Would you please return the lines of the entries below starting at the line that has "90 | com.google.gson.functional.ParameterizedTypesTest" and ending at the line that has "96 | com.google.gson.functional.NamingPolicyTest", both included, exactly as they are?

Data for this exercise Block Start

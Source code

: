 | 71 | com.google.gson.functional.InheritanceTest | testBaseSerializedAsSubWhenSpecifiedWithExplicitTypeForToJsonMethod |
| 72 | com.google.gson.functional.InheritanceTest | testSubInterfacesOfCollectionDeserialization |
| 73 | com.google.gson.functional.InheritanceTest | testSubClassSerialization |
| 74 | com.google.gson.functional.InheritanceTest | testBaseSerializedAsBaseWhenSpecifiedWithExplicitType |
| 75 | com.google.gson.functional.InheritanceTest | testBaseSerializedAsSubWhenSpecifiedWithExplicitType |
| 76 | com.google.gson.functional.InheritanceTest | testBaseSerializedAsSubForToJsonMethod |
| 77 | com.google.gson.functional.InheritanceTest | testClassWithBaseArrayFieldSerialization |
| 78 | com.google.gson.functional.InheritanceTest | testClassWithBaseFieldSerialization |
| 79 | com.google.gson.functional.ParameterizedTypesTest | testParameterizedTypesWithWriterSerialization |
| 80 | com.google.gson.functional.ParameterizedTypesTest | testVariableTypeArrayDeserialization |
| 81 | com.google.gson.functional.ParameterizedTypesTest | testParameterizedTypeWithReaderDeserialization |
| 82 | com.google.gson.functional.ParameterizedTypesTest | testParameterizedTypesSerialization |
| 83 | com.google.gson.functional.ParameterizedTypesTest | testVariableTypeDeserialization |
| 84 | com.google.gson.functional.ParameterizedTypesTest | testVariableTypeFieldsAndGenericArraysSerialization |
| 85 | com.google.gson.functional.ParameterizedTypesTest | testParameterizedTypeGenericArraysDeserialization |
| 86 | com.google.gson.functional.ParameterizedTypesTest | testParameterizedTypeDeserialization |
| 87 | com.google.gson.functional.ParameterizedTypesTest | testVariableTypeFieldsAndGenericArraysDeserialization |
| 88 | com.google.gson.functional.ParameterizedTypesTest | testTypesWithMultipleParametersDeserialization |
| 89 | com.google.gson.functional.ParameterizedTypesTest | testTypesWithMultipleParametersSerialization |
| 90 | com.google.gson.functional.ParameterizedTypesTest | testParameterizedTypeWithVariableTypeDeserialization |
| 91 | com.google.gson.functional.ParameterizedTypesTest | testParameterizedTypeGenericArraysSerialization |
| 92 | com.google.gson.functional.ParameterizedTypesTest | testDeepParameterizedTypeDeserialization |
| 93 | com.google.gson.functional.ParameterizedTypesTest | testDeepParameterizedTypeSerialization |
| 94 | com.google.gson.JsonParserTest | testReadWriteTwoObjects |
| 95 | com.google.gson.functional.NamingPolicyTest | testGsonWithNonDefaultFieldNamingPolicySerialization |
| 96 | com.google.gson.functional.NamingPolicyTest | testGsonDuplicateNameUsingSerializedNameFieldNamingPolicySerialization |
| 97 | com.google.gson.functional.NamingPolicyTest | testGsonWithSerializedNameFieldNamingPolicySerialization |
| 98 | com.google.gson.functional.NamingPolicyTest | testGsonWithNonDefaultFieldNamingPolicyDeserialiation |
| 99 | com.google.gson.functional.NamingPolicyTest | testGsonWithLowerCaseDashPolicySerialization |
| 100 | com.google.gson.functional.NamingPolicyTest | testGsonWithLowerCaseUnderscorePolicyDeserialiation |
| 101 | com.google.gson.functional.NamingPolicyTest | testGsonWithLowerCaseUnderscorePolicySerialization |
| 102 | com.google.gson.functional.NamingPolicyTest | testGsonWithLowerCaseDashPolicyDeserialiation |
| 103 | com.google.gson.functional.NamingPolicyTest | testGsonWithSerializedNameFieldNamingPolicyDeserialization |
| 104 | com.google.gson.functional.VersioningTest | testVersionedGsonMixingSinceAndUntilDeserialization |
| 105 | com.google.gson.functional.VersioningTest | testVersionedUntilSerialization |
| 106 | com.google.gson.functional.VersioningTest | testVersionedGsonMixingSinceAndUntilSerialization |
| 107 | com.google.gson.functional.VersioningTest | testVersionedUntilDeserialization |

Data for this exercise Block End

Solution to this exercise
| 90 | com.google.gson.functional.ParameterizedTypesTest | testParameterizedTypeWithVariableTypeDeserialization |
| 91 | com.google.gson.functional.ParameterizedTypesTest | testParameterizedTypeGenericArraysSerialization |
| 92 | com.google.gson.functional.ParameterizedTypesTest | testDeepParameterizedTypeDeserialization |
| 93 | com.google.gson.functional.ParameterizedTypesTest | testDeepParameterizedTypeSerialization |
| 94 | com.google.gson.JsonParserTest | testReadWriteTwoObjects |
| 95 | com.google.gson.functional.NamingPolicyTest | testGsonWithNonDefaultFieldNamingPolicySerialization |
| 96 | com.google.gson.functional.NamingPolicyTest | testGsonDuplicateNameUsingSerializedNameFieldNamingPolicySerialization |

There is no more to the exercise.